How does this help? Well, one of the issues with Lithium Ion batteries is that repeated charging can lead to short circuits and fires. This is due to connections called dendrites forming between the positive and negative sections of the battery through the liquid electrolyte. That's not possible with the glass replacement, so charging can be at a much higher current without any risk of short circuit, and the battery chemistry is also better at storing the energy from the charging current. That reduces charging time right down.

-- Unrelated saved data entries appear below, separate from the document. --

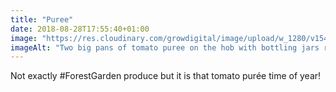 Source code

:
 ```yaml
---
title: "Puree"
date: 2018-08-28T17:55:40+01:00
image: "https://res.cloudinary.com/growdigital/image/upload/w_1280/v1544305555/puree-44319182471.jpg"
imageAlt: "Two big pans of tomato puree on the hob with bottling jars ready"
---
```


Not exactly #ForestGarden produce but it is that tomato purée time of year!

The glass also means that an alkali metal (sodium, potassium or lithium) can be used for the battery's negative anode, which isn't possible with conventional Lithium Ion batteries; currently it's only possible to have the lithium on one side. Using it throughout the battery means it can store up to three times the energy of current batteries the same size. The glass electrolyte also means that the lithium in the battery can be replaced with sodium. Sodium is much more readily available and easier to extract from seawater, which could in the long term mean batteries get cheaper.
Early tests on the battery prototypes also suggest that they'll cope with a much higher number of charge cycles. The team has demonstrated 1,200 cycles, when a standard Lithium Ion battery is normally around half that. The glass electrolyte cells are also stable over a wider range of temperatures: down to -20°C, and up to 60°C.
That's all great news, but this technology is still in the research phase so it'll be years before it'll be commercially available, assuming it's possible to mass produce the cells economically. Still, it's good to see that there are exciting new technologies out there that could make all electric vehicles better. And that age is no barrier to innovation.